As many of you may know, technology as a whole (yes, the entire sector) has been heavily relying on building tools, software and everything in between with data-related features. Whether if it’s related to the acquisition, processing or anything else, data is the most valuable asset on earth and, therefore, companies and devs are highly looking into how it could improve their products/workflow. Let’s analyse why data lakes, specifically, could reshape the world of app development, the most competitive dev-related sector of 2019.
Why Big Data? And Why Mobile?
Big data is extremely important for marketing purposes. By processing specific data with next level Python architectures, it’s easy to create ad-hoc campaigns which are presented to the right user at the right time. Big data and mobile are two natural born partners: being able to constantly acquire data from iOS or Android devices (prior to the user’s consent) to then process it is something which many app developers are investing time and effort to implement.
What Is A Data Lake?
Per definition, a data lake is an architecture, whether if in the cloud or not, which gathers, stores and processes big data and other forms of data generated from file analysis. With this in mind, it’s quite easy to understand why, in case this is applied to mobile, this type of architectures is cloud-based. Data lakes require the processing power of 4 GHz currently to run at low specs mode, which is the reason why big companies like Amazon with AWS have been building complex cloud architectures.

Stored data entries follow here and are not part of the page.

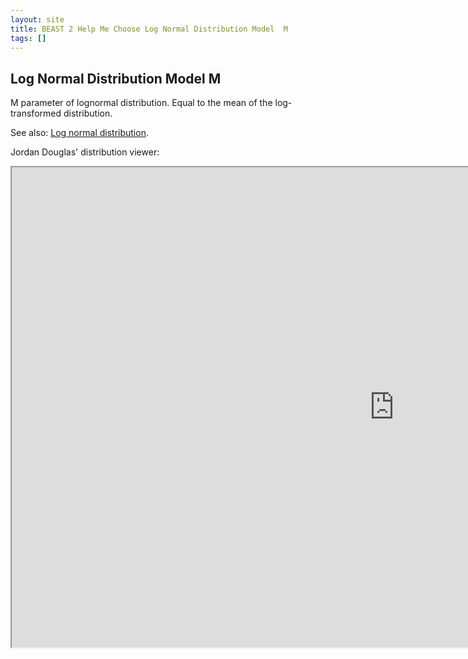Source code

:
 ```yaml
---
layout: site
title: BEAST 2 Help Me Choose Log Normal Distribution Model  M
tags: []
---
```


## Log Normal Distribution Model  M

M parameter of lognormal distribution. Equal to the mean of the log-transformed distribution.


See also: [Log normal distribution](https://en.wikipedia.org/wiki/Log-normal_distribution).


Jordan Douglas' distribution viewer: 
<iframe width='1224' height='768' src='https://jordandouglas.github.io/distributions/' title='Distribution Viewer'></iframe>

How Can This Change The Future Of App Development?
As mentioned above, being able to constantly gather, process and use data which is acquired via mobile devices is something extremely powerful and competitive in a market which is trying hard to implement data-driven strategies. In regards to the actual development process, it will be a matter of understanding whether if Python developers will be able to apply their knowledge to Object C and Swift-based applications. Python, being a rendering-based programming language, requires processing power which sometimes is too elevated for these applications, therefore, this is still a purely theoretical matter.